--- START ---
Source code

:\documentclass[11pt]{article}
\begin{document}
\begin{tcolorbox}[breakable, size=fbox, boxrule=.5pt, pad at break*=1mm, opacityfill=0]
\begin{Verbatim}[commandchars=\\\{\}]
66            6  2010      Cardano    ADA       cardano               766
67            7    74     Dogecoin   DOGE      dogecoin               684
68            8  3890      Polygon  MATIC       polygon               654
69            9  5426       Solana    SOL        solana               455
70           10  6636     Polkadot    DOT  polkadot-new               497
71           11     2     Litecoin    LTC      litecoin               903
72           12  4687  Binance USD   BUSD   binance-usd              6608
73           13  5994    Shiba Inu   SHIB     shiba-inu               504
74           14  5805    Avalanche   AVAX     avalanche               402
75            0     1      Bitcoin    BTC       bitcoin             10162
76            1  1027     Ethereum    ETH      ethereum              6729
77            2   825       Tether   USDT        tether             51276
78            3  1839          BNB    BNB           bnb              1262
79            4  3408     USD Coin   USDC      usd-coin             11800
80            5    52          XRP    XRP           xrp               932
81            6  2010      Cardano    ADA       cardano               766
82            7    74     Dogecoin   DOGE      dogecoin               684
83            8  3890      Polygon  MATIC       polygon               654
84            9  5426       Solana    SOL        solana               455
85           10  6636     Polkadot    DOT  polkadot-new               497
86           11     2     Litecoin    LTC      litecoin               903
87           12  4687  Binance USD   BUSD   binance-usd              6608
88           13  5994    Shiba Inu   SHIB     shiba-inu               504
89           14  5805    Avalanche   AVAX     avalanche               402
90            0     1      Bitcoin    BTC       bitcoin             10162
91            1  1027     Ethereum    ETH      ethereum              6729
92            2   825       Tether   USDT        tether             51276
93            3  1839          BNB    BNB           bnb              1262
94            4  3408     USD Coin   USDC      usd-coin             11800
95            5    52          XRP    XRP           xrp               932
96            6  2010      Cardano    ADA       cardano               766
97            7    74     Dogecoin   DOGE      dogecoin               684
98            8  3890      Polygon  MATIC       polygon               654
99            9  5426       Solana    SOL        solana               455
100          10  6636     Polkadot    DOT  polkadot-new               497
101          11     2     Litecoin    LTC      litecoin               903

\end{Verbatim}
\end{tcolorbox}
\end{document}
--- END ---
◆ GOAL OF THE EXERCISE ◆
Pull out each line of the entries that contains "Verbatim".

◆ RESPONSE TO THIS EXERCISE ◆
\begin{Verbatim}[commandchars=\\\{\}]
\end{Verbatim}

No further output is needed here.